Nel mio caso il mio idolo era in parte simile a me. Non raccontava niente di sé in pubblico, alzava un muro a protezione del privato, non si esponeva, non esagerava, lavava i panni sporchi nelle giuste sedi. Se vedeva il suo territorio minacciato lo difendeva con le buone e con le cattive. Non era social, non gli interessava: faceva il suo lavoro, al meglio, ma fuori dalla sua macchina non voleva essere protagonista. Il mio idolo ha lasciato quando gli altri potevano essere suoi figli. Faticava ma l’istinto c’era ancora. Lottava, sgomitava per un decimo posto, mordeva, non voleva cedere. Era nel suo mondo. E quel dito alzato a Montecarlo rimarrà un punto altissimo in mezzo a domeniche meno vincenti ma pur sempre significative, da cui apprendere sempre qualcosa.

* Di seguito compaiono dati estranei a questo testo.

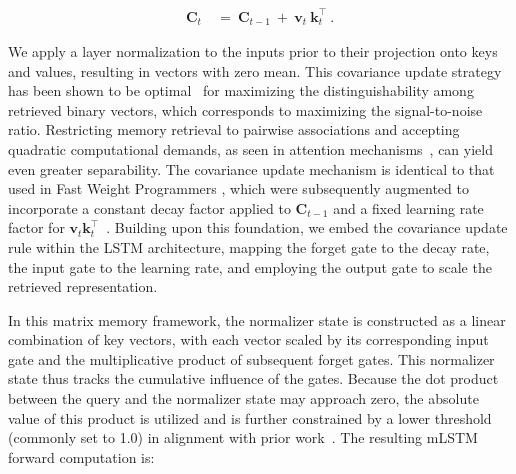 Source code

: \begin{align}
\mathbf{C}_t \ &= \ \mathbf{C}_{t-1} \ + \ \mathbf{v}_{t} \ \mathbf{k}_t^\top \ .
\end{align}

We apply a layer normalization to the inputs prior to their projection onto keys and values, resulting in vectors with zero mean. This covariance update strategy has been shown to be optimal~\citep{Dayan:91} for maximizing the distinguishability among retrieved binary vectors, which corresponds to maximizing the signal-to-noise ratio. Restricting memory retrieval to pairwise associations and accepting quadratic computational demands, as seen in attention mechanisms~\citep{Krotov:16,Krotov:17,Ramsauer:21}, can yield even greater separability. The covariance update mechanism is identical to that used in Fast Weight Programmers \citep{Schmidhuber:92ncfastweights,Schlag:21}, which were subsequently augmented to incorporate a constant decay factor applied to $\mathbf{C}_{t-1}$ and a fixed learning rate factor for 
$\mathbf{v}_{t} \mathbf{k}_t ^\top$~\citep{Ba:16}. Building upon this foundation, we embed the covariance update rule within the LSTM architecture, mapping the forget gate to the decay rate, the input gate to the learning rate, and employing the output gate to scale the retrieved representation.

In this matrix memory framework, the normalizer state is constructed as a linear combination of key vectors, with each vector scaled by its corresponding input gate and the multiplicative product of subsequent forget gates. This normalizer state thus tracks the cumulative influence of the gates. Because the dot product between the query and the normalizer state may approach zero, the absolute value of this product is utilized and is further constrained by a lower threshold (commonly set to 1.0) in alignment with prior work~\citep{Sun:23arxiv}. The resulting mLSTM forward computation is:

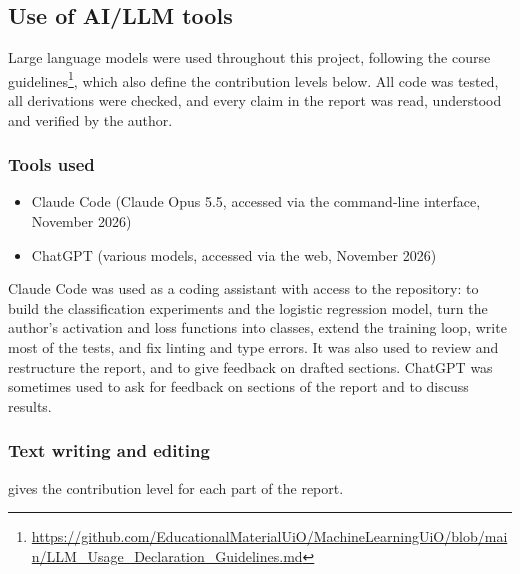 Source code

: \subsection{Use of AI/LLM tools}
\label{app:ai-tools}

Large language models were used throughout this project, following the course
guidelines\footnote{\url{https://github.com/EducationalMaterialUiO/MachineLearningUiO/blob/main/LLM_Usage_Declaration_Guidelines.md}},
which also define the contribution levels below. All code was tested, all
derivations were checked, and every claim in the report was read, understood
and verified by the author.

\subsubsection{Tools used}
\begin{itemize}
    \item Claude Code (Claude Opus 5.5, accessed via the command-line interface,
    November 2026)
    \item ChatGPT (various models, accessed via the web, November 2026)
\end{itemize}

Claude Code was used as a coding assistant with access to the repository: to build the
classification experiments and the logistic regression model, turn the author's activation
and loss functions into classes, extend the training loop, write most of the tests, and fix
linting and type errors. It was also used to review and restructure the report, and to give feedback on
drafted sections. ChatGPT was sometimes used to ask for feedback on sections of the
report and to discuss results.

\subsubsection{Text writing and editing}
 gives the contribution level for each part
of the report.

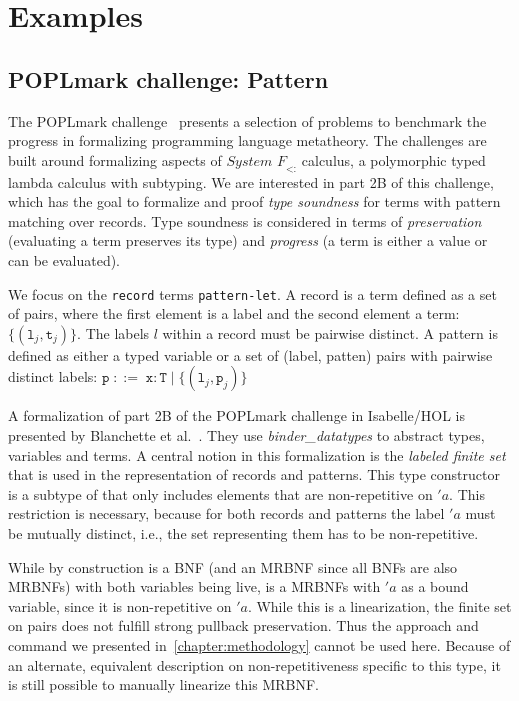
\chapter{Examples}
\label{chapter:examples}

  \section{POPLmark challenge: Pattern}
    The POPLmark challenge~\cite{aydemir2005mechanized} presents a selection of problems to benchmark the progress in formalizing programming language metatheory. The challenges are built around formalizing aspects of $\textit{System F}_\textit{<:}$ calculus, a polymorphic typed lambda calculus with subtyping. We are interested in part 2B of this challenge, which has the goal to formalize and proof \textit{type soundness} for terms with pattern matching over records. Type soundness is considered in terms of \textit{preservation} (evaluating a term preserves its type) and \textit{progress} (a term is either a value or can be evaluated).

    We focus on the \texttt{record} terms \texttt{pattern-let}. %
    A record is a term defined as a set of pairs, where the first element is a label and the second element a term: $\{(\texttt{l}_j, \texttt{t}_j)\}$. The labels $l$ within a record must be pairwise distinct.
    A pattern is defined as either a typed variable or a set of (label, patten) pairs with pairwise distinct labels:
    $\texttt{p}\; ::=\; \texttt{x}:\texttt{T}\; |\; \{(\texttt{l}_j, \texttt{p}_j)\}$

    A formalization of part 2B of the POPLmark challenge in Isabelle/HOL is presented by Blanchette et al.~\cite{blanchette2019bindings}. They use \textit{binder\_datatypes} to abstract types, variables and terms. A central notion in this formalization is the \textit{labeled finite set}  that is used in the representation of records and patterns. This type constructor is a subtype of  that only includes elements that are non-repetitive on $'a$. This restriction is necessary, because for both records and patterns the label $'a$ must be mutually distinct, i.e., the set representing them has to be non-repetitive.

    While by construction  is a \ac{BNF} (and an \ac{MRBNF} since all \acp{BNF} are also \acp{MRBNF}) with both variables being live,  is a \acp{MRBNF} with $'a$ as a bound variable, since it is non-repetitive on $'a$.
    While this is a linearization, the finite set on pairs does not fulfill strong pullback preservation. Thus the approach and command we presented in~\autoref{chapter:methodology} cannot be used here. Because of an alternate, equivalent description on non-repetitiveness specific to this type, it is still possible to manually linearize this \ac{MRBNF}.

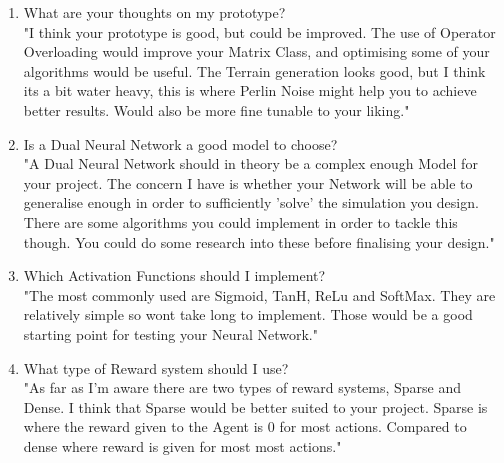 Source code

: \begin{flushleft}
            \begin{enumerate}
                \item What are your thoughts on my prototype? \\ 
                    \vspace{0.2cm}
                    "I think your prototype is good, but could be improved. The use of Operator Overloading would improve your Matrix Class,
                    and optimising some of your algorithms would be useful. The Terrain generation looks good, but I think its a bit
                    water heavy, this is where Perlin Noise might help you to achieve better results. Would also be more fine tunable to
                    your liking."

                \item Is a Dual Neural Network a good model to choose? \\
                    \vspace{0.2cm}
                    "A Dual Neural Network should in theory be a complex enough Model for your project. The concern I have is whether your
                    Network will be able to generalise enough in order to sufficiently 'solve' the simulation you design. There are some
                    algorithms you could implement in order to tackle this though. You could do some research into these before finalising 
                    your design."

                \item Which Activation Functions should I implement? \\
                    \vspace{0.2cm}
                    "The most commonly used are Sigmoid, TanH, ReLu and SoftMax. They are relatively simple so wont take long to implement.
                    Those would be a good starting point for testing your Neural Network."
                
                \item What type of Reward system should I use? \\
                    \vspace{0.2cm}
                    "As far as I'm aware there are two types of reward systems, Sparse and Dense. I think that Sparse would be better suited
                    to your project. Sparse is where the reward given to the Agent is 0 for most actions. Compared to dense where reward
                    is given for most most actions."
            \end{enumerate}


\end{flushleft}
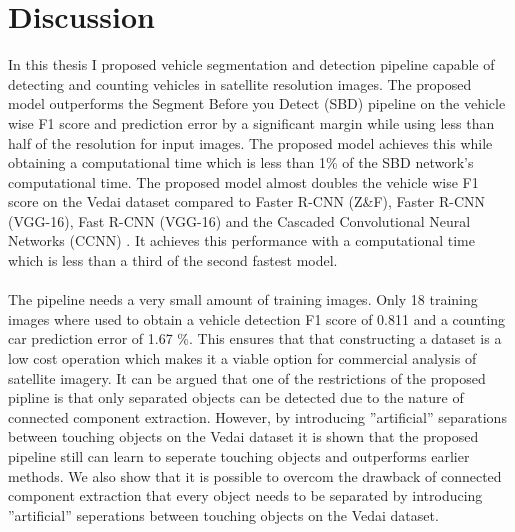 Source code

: \documentclass{kththesis}
\begin{document}
\chapter{Discussion}
In this thesis I proposed vehicle segmentation and detection pipeline capable of detecting and counting vehicles in satellite resolution images. The proposed model outperforms the Segment Before you Detect (SBD) pipeline \parencite{audebert_usability_2016} on the vehicle wise F1 score and prediction error by a significant margin while using less than half of the resolution for input images. The proposed model achieves this while obtaining a computational time which is less than 1\% of the SBD network's computational time. The proposed model almost doubles the vehicle wise F1 score on the Vedai dataset compared to Faster R-CNN (Z\&F), Faster R-CNN (VGG-16), Fast R-CNN (VGG-16) \parencite{zeiler_visualizing_2014} and the Cascaded Convolutional Neural Networks (CCNN) \parencite{zhong_robust_2017-1}. It achieves this performance with a computational time which is less than a third of the second fastest model.\\
\\
The pipeline needs a very small amount of training images. Only 18 training images where used to obtain a vehicle detection F1 score of 0.811 and a counting car prediction error of 1.67 \%. This  ensures that that constructing a dataset is a low cost operation which makes it a viable option for commercial analysis of satellite imagery. It can be argued that one of the restrictions of the proposed pipline is that only separated objects can be detected due to the nature of connected component extraction. However, by introducing ''artificial'' separations between touching objects on the Vedai dataset it is shown that the proposed pipeline still can learn to seperate touching objects and outperforms earlier methods. We also show that it is possible to overcom the drawback of connected component extraction that every object needs to be separated by introducing ''artificial'' seperations between touching objects on the Vedai dataset. 
\printbibliography[heading=bibintoc] %

\appendix
%
\end{document}
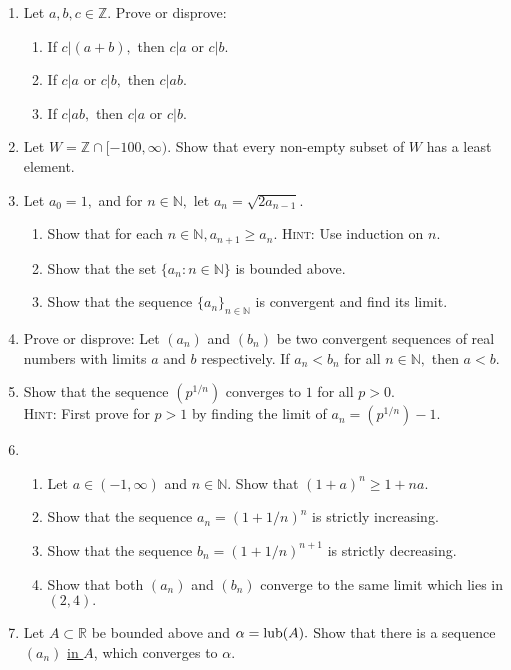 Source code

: \begin{enumerate}[label=(\arabic*)]
	\item Let $a, b, c \in \mathbb{Z}.$ Prove or disprove:
	\begin{enumerate}[nosep] 
		\item If $c|(a + b),$ then $c|a$ or $c|b.$
		\item If $c|a$ or $c|b,$ then $c|ab.$
		\item If $c|ab,$ then $c|a$ or $c|b.$
	\end{enumerate}
	\item Let $W = \mathbb{Z} \cap [-100, \infty).$ Show that every non-empty subset of $W$ has a least element.
	\item Let $a_0 = 1,$ and for $n \in \mathbb{N},$ let $a_n = \sqrt{2a_{n-1}}.$
	\begin{enumerate}[nosep] 
	 	\item Show that for each $n \in \mathbb{N}, a_{n+1} \ge a_n.$ \textsc{Hint:} Use induction on $n.$
	 	\item Show that the set $\{a_n:n\in\mathbb{N}\}$ is bounded above.
	 	\item Show that the sequence $\{a_n\}_{n\in\mathbb{N}}$ is convergent and find its limit.
	\end{enumerate} 
	\item Prove or disprove: Let $(a_n)$ and $(b_n)$ be two convergent sequences of real numbers with limits $a$ and $b$ respectively. If $a_n < b_n$ for all $n \in \mathbb{N},$ then $a < b.$
	\item Show that the sequence $(p^{1/n})$ converges to $1$ for all $p > 0.$\\
	\textsc{Hint:} First prove for $p > 1$ by finding the limit of $a_n = (p^{1/n}) - 1.$
	\item %
	\begin{enumerate}[nosep] 
		\item Let $a \in (-1, \infty)$ and $n \in \mathbb{N}.$ Show that $(1 + a)^n \ge 1 + na.$
		\item Show that the sequence $a_n = (1 + 1/n)^n$ is strictly increasing.
		\item Show that the sequence $b_n = (1 + 1/n)^{n+1}$ is strictly decreasing.
		\item Show that both $(a_n)$ and $(b_n)$ converge to the same limit which lies in $(2, 4).$
	\end{enumerate}
	\item Let $A \subset \mathbb{R}$ be bounded above and $\alpha = \operatorname{lub}(A).$ Show that there is a sequence $(a_n)$ \underline{in $A$}, which converges to $\alpha.$

\end{enumerate}
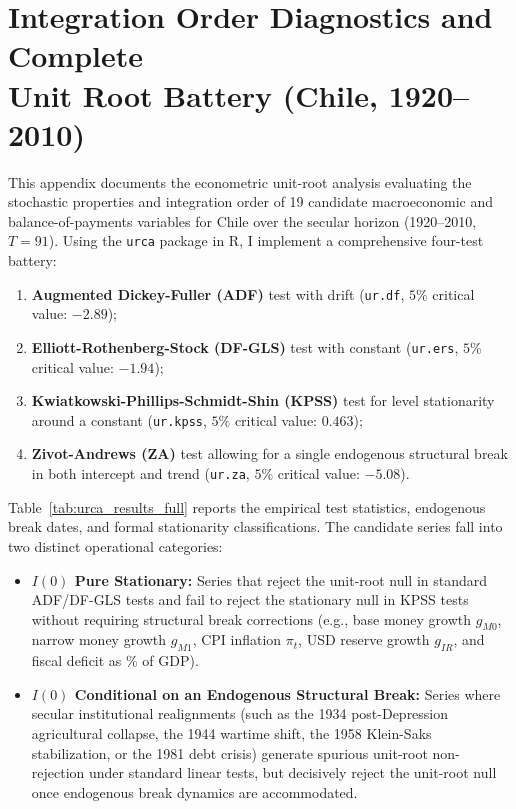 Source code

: \section[Integration Order Diagnostics and Unit Root Battery]{Integration Order Diagnostics and Complete\\Unit Root Battery (Chile, 1920--2010)}
\label{app:unit_root_battery}

This appendix documents the econometric unit-root analysis evaluating the stochastic properties and integration order of 19 candidate macroeconomic and balance-of-payments variables for Chile over the secular horizon (1920--2010, $T=91$). Using the \texttt{urca} package in \textsf{R}, I implement a comprehensive four-test battery:
\begin{enumerate}[leftmargin=2em]
	\item \textbf{Augmented Dickey-Fuller (ADF)} test with drift (\texttt{ur.df}, $5\%$ critical value: $-2.89$);
	\item \textbf{Elliott-Rothenberg-Stock (DF-GLS)} test with constant (\texttt{ur.ers}, $5\%$ critical value: $-1.94$);
	\item \textbf{Kwiatkowski-Phillips-Schmidt-Shin (KPSS)} test for level stationarity around a constant (\texttt{ur.kpss}, $5\%$ critical value: $0.463$);
	\item \textbf{Zivot-Andrews (ZA)} test allowing for a single endogenous structural break in both intercept and trend (\texttt{ur.za}, $5\%$ critical value: $-5.08$).
\end{enumerate}

Table~\ref{tab:urca_results_full} reports the empirical test statistics, endogenous break dates, and formal stationarity classifications. The candidate series fall into two distinct operational categories:
\begin{itemize}[leftmargin=2em]
	\item \textbf{$I(0)$ Pure Stationary:} Series that reject the unit-root null in standard ADF/DF-GLS tests and fail to reject the stationary null in KPSS tests without requiring structural break corrections (e.g., base money growth $g_{M0}$, narrow money growth $g_{M1}$, CPI inflation $\pi_t$, USD reserve growth $g_{IR}$, and fiscal deficit as \% of GDP).
	\item \textbf{$I(0)$ Conditional on an Endogenous Structural Break:} Series where secular institutional realignments (such as the 1934 post-Depression agricultural collapse, the 1944 wartime shift, the 1958 Klein-Saks stabilization, or the 1981 debt crisis) generate spurious unit-root non-rejection under standard linear tests, but decisively reject the unit-root null once endogenous break dynamics are accommodated.
\end{itemize}

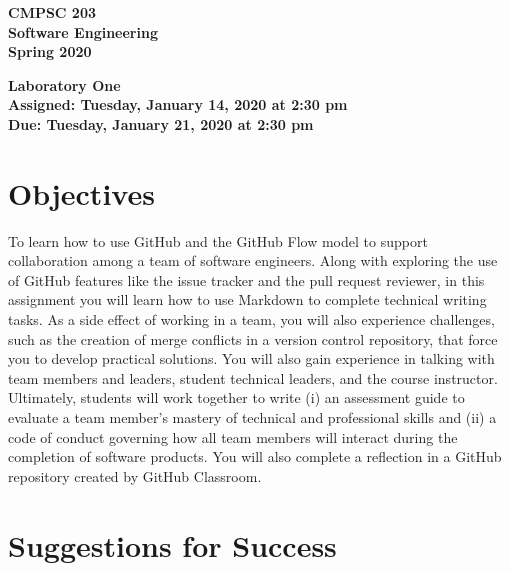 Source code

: \documentclass[11pt]{article}
\newcommand{\assignmentduedate}{January 21}
\newcommand{\assignmentassignedate}{January 14}
\newcommand{\assignmentnumber}{One}
\newcommand{\labyear}{2020}
\newcommand{\labdueday}{Tuesday}
\newcommand{\labassignday}{Tuesday}
\newcommand{\labtime}{2:30 pm}
\newcommand{\assigneddate}{Assigned: \labassignday, \assignmentassignedate, \labyear{} at \labtime{}}
\newcommand{\duedate}{Due: \labdueday, \assignmentduedate, \labyear{} at \labtime{}}
\newcommand{\labtitle}[1]
{
  \begin{center}
    \begin{center}
      \bf
      CMPSC 203\\Software Engineering\\
      Spring 2020\\
      \medskip
    \end{center}
    \bf
    #1
  \end{center}
}
\begin{document}
\thispagestyle{empty}

\labtitle{Laboratory \assignmentnumber{} \\ \assigneddate{} \\ \duedate{}}

\section*{Objectives}

To learn how to use GitHub and the GitHub Flow model to support collaboration
among a team of software engineers. Along with exploring the use of GitHub
features like the issue tracker and the pull request reviewer, in this
assignment you will learn how to use Markdown to complete technical writing
tasks. As a side effect of working in a team, you will also experience
challenges, such as the creation of merge conflicts in a version control
repository, that force you to develop practical solutions. You will also gain
experience in talking with team members and leaders, student technical leaders,
and the course instructor. Ultimately, students will work together to write (i)
an assessment guide to evaluate a team member's mastery of technical and
professional skills and (ii) a code of conduct governing how all team members
will interact during the completion of software products.
%
You will also complete a reflection in a GitHub repository created by GitHub
Classroom.

\section*{Suggestions for Success}
\end{document}
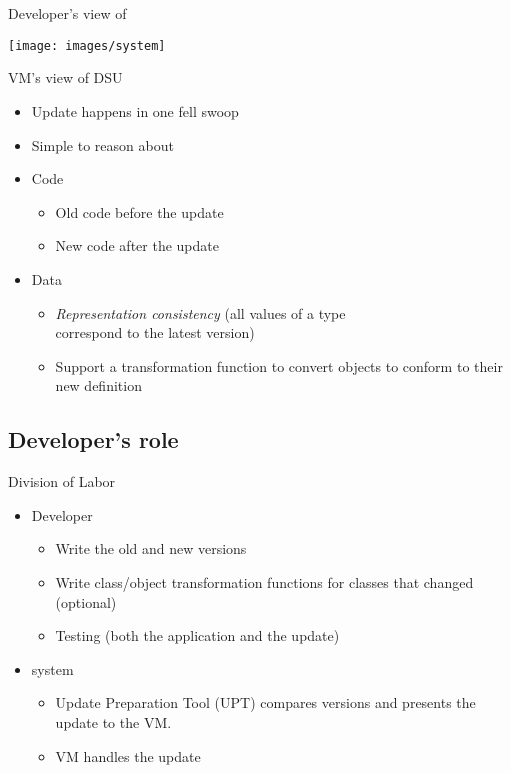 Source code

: 
\section{\DSU}
\ShowTOC[currentsection]

\begin{frame}{Developer's view of \DSU{}}%
\begin{center}%
\texttt{[image: images/system]}%
\end{center}%
\end{frame}

\begin{frame}{VM's view of DSU}%
\begin{itemize}
\item Update happens in one fell swoop
\item Simple to reason about
\item Code
  \begin{itemize}
  \item Old code before the update
  \item New code after the update
  \end{itemize}
\item Data
  \begin{itemize}
  \item \emph{Representation consistency} (all values of a type \\
        correspond to the latest version)
  \item Support a transformation function to convert objects to conform to
        their new definition
  \end{itemize}
\end{itemize}
\end{frame}

\subsection{Developer's role}

\begin{frame}{Division of Labor}%
\begin{itemize}
\item Developer
  \begin{itemize}
  \item Write the old and new versions
  \item Write class/object transformation functions for classes that
        changed (optional)
  \item Testing (both the application and the update)
  \end{itemize}
\item \DSU{} system
  \begin{itemize}
  \item Update Preparation Tool (UPT) compares versions and presents the
        update to the \DSU{} VM.
  \item \DSU{} VM handles the update
  \end{itemize}
\end{itemize}
\end{frame}

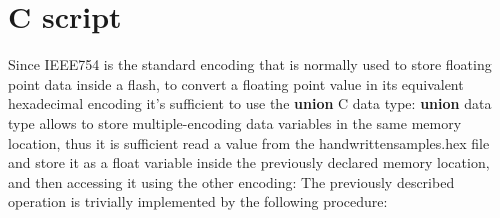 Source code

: \section{C script}
Since IEEE754 is the standard encoding that is normally used to store floating point data inside a flash, to convert a floating point value in its equivalent hexadecimal 
encoding it's sufficient to use the   \textbf{union}  C data type:
\textbf{union} data type allows to store multiple-encoding data variables in the same memory location, thus it is sufficient read a value from the handwrittensamples.hex file 
and store it as a float variable inside the previously declared memory location, and then accessing it using the other encoding:
The previously described operation is trivially implemented by the following procedure:

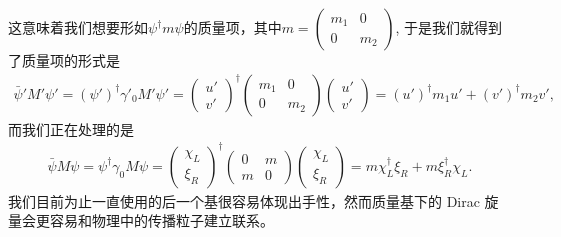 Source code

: 这意味着我们想要形如$\psi^\dagger m\psi$的质量项，其中$m=\begin{pmatrix}m_1&0\\0&m_2\end{pmatrix}$,
于是我们就得到了质量项的形式是
\begin{align}
  \bar{\psi}'M'\psi'=(\psi')^\dagger%
  \gamma'_0M'\psi'=\begin{pmatrix}u'\\v'\end{pmatrix}^\dagger\begin{pmatrix}m_1&0\\0&m_2\end{pmatrix}
  \begin{pmatrix}u'\\v'\end{pmatrix}=(u')^\dagger m_1u'+(v')^\dagger m_2v',
\end{align}
而我们正在处理的是
\begin{align}
  \bar{\psi}M\psi=\psi^\dagger\gamma_0M\psi=\begin{pmatrix}\chi_L\\\xi_R\end{pmatrix}^\dagger\begin{pmatrix}0&m\\m&0\end{pmatrix}
  \begin{pmatrix}\chi_L\\\xi_R\end{pmatrix}=m\chi_L^\dagger\xi_R+m\xi_R^\dagger\chi_L.
\end{align}
我们目前为止一直使用的后一个基很容易体现出手性，然而质量基下的 Dirac 旋量会更容易和物理中的传播粒子建立联系。

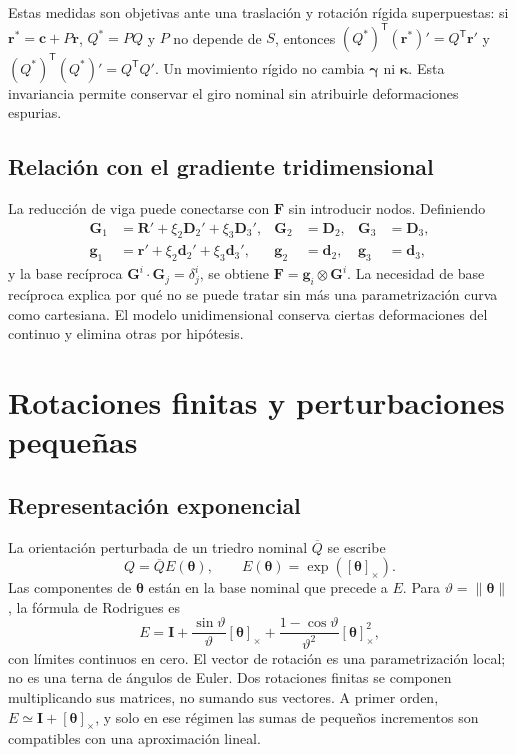 \documentclass[11pt,a4paper,oneside]{report}
\newcommand{\vct}[1]{\bm{#1}}
\newcommand{\ten}[1]{\boldsymbol{#1}}
\newcommand{\Id}{\mathbf I}
\newcommand{\tr}{\mathsf T}
\newcommand{\sk}[1]{[\bm{#1}]_{\times}}
\begin{document}
Estas medidas son objetivas ante una traslación y rotación rígida superpuestas: si $\vct r^*=\vct c+P\vct r$, $Q^*=PQ$ y $P$ no depende de $S$, entonces $(Q^*)^\tr(\vct r^*)'=Q^\tr\vct r'$ y $(Q^*)^\tr(Q^*)'=Q^\tr Q'$. Un movimiento rígido no cambia $\vct\gamma$ ni $\vct\kappa$. Esta invariancia permite conservar el giro nominal sin atribuirle deformaciones espurias.

\subsection{Relación con el gradiente tridimensional}
La reducción de viga puede conectarse con $\ten F$ sin introducir nodos. Definiendo
\begin{align}
 \vct G_1&=\vct R'+\xi_2\vct D_2'+\xi_3\vct D_3',&
 \vct G_2&=\vct D_2,&\vct G_3&=\vct D_3,\\
 \vct g_1&=\vct r'+\xi_2\vct d_2'+\xi_3\vct d_3',&
 \vct g_2&=\vct d_2,&\vct g_3&=\vct d_3,
\end{align}
y la base recíproca $\vct G^i\cdot\vct G_j=\delta^i_j$, se obtiene $\ten F=\vct g_i\otimes\vct G^i$. La necesidad de base recíproca explica por qué no se puede tratar sin más una parametrización curva como cartesiana. El modelo unidimensional conserva ciertas deformaciones del continuo y elimina otras por hipótesis.

\section{Rotaciones finitas y perturbaciones pequeñas}
\subsection{Representación exponencial}
La orientación perturbada de un triedro nominal $\overline Q$ se escribe
\begin{equation}
 Q=\overline Q E(\vct\theta),\qquad E(\vct\theta)=\exp(\sk\theta).
 \label{eq:exprot}
\end{equation}
Las componentes de $\vct\theta$ están en la base nominal que precede a $E$. Para $\vartheta=\|\vct\theta\|$, la fórmula de Rodrigues es
\begin{equation}
 E=\Id+\frac{\sin\vartheta}{\vartheta}\sk\theta
 +\frac{1-\cos\vartheta}{\vartheta^2}\sk\theta^2,
\end{equation}
con límites continuos en cero. El vector de rotación es una parametrización local; no es una terna de ángulos de Euler. Dos rotaciones finitas se componen multiplicando sus matrices, no sumando sus vectores. A primer orden, $E\simeq\Id+\sk\theta$, y solo en ese régimen las sumas de pequeños incrementos son compatibles con una aproximación lineal.
\end{document}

Sta arrivando il periodo peggiore per chi da anni, come me, si sente derubato nel profondo del suo punto di riferimento, delle sue domeniche di gloria, della sua gioia sul podio. Un periodo di festa trasformato in tristezza per chi sente la mancanza, per chi non riceve un suo input, per chi si chiede cosa direbbe e cosa penserebbe di questo, quello, quell’altro. Leggeremo dei ciclici anniversari, quello della domenica maledetta e quello del compleanno. Leggeremo di chi lamenta il silenzio, di chi spera nel miracolo, di chi magari ne approfitterà ancora una volta per speculare. Leggeremo quasi per abitudine, come se tutto questo fosse normale dopo ormai quattro anni. I ricordi, i filmati, le immagini continueranno a girare, diventeranno una consuetudine, si ripeteranno fino a non capire il perché le ricondividiamo.
Che cos’è allora un idolo, cosa rappresenta? Me lo chiedevo quando ancora non sapevo darmi una risposta, definire un significato. Mancava un tassello per terminare il mosaico e quel tassello ha una data precisa, per tutti. Quella in cui lui il tuo punto di riferimento cade: metaforicamente, fisicamente, idealmente. Lì capisci definitivamente quanto è importante, quanto ti ha dato, quanto ti ha insegnato ed accompagnato nel tuo percorso di vita. È lì che il significato si fa chiaro, è lì che capisci quanto stai perdendo. È lì che il legame si stringe ancor di più.
E chi se ne frega se gli altri non capiscono, se non afferrano che nella vita a volte ci si deve aggrappare ad un estraneo per sentirsi parte di qualcosa. È un problema loro. Il mio, di problema, è ben più importante del non capire degli altri: perché l’assenza è quotidiana, costante, silenziosamente stordente. E non bastano certo due giorni all’anno per raccontarla.